Caniler bizi bu defa rükûda, secdede ve rabbin huzurunda iken yakaladı.

Yeryüzünün en kutsal mekânlarında, mabetlerde yakaladı.

Düşman kahpeydi, kalleşti hain ve bir o kadar da namertti. Ondan yiğitlik mertlik beklenemezdi.

Şüphesiz ki mescitler canı Allah’a adamanın en güzel mekânı ve yeridir. Hz. Ömer bu yolda şehit oldu. Hz Ali bu yolun yolcusuydu. Asırlar sonra kervana katılanlarda olacaktı.

Halilurrahman, Mescid-i Aksa, şanlı Susa ve son olarak Nur Camisi...

Peygamber çok öncelerden asırlar öncesinden sesleniyor.

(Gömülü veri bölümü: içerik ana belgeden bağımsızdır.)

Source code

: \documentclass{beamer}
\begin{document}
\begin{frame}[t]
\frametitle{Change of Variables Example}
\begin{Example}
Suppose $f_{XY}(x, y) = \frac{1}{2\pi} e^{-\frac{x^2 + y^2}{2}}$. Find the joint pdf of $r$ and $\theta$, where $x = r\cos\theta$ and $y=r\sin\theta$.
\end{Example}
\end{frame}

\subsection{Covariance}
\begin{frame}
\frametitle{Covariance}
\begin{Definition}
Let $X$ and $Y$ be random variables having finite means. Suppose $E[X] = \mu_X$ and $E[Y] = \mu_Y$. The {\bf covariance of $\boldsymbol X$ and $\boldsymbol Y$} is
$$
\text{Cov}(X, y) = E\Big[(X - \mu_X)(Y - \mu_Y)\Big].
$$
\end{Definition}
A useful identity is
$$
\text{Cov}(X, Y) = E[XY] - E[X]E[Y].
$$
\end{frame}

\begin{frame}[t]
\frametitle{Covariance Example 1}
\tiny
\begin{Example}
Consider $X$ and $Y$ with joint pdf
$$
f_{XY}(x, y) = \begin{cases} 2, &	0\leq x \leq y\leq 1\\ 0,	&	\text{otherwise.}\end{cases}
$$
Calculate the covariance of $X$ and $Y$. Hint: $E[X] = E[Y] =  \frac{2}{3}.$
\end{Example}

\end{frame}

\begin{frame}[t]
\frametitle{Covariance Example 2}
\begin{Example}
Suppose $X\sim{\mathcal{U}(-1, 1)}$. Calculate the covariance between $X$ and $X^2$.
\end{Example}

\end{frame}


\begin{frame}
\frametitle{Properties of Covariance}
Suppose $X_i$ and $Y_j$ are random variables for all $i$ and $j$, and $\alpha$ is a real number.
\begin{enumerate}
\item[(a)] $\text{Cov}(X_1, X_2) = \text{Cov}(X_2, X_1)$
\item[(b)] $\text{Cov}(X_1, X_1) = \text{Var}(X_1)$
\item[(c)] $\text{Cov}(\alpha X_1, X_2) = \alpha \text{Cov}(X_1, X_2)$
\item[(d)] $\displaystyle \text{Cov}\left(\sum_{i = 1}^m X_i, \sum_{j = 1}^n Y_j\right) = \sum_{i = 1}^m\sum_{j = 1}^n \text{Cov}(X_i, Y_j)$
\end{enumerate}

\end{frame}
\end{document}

“Oburların sofraya üşüştüğü gibi, milletlerin sizin üzerinize üşüşeceği gün vardır!”

"Allah, düşmanlarınızın göğsünden size karşı saygınlığı çekip alacak!"

Sevban (ra)‘ın rivayet ettiğine göre Resulullah (sav) efendimiz şöyle buyurdular: Oburların sofraya üşüştüğü gibi, milletlerin sizin üzerinize üşüşeceği gün vardır!

Birisi dedi ki: O gün azınlık olacağımızdan dolayı mı?

Buyurdular ki:

Bilakis o gün siz çok olacaksınız. Ancak, suyun üzerindeki çer çöp gibi...

Allah, düşmanlarınızın göğsünden size karşı saygınlığı çekip alacak!

Ve Allah sizin kalbinize Vehn atacak!

"Vehn nedir ya Resulullah?" dediler.

Buyurdular ki: Dünya sevgisi ve ölümden korku! (Ebu Davud)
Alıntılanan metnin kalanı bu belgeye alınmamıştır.